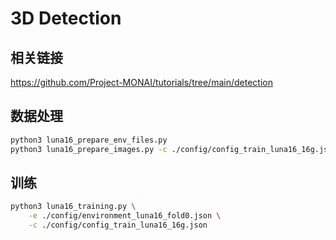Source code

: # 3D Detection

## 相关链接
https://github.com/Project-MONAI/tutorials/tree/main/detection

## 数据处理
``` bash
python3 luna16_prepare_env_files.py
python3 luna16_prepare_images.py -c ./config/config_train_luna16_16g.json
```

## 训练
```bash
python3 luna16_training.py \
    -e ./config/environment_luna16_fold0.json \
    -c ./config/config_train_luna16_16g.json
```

_ _ _ _ _ _ _

ASSIGNMENT:
All lines from the one containing "# 3D Detection" to the end of the data above are to be set down exactly; no others belong in the answer.

RESPONSE AREA:
: # 3D Detection

## 相关链接
https://github.com/Project-MONAI/tutorials/tree/main/detection

## 数据处理
``` bash
python3 luna16_prepare_env_files.py
python3 luna16_prepare_images.py -c ./config/config_train_luna16_16g.json
```

## 训练
```bash
python3 luna16_training.py \
    -e ./config/environment_luna16_fold0.json \
    -c ./config/config_train_luna16_16g.json
```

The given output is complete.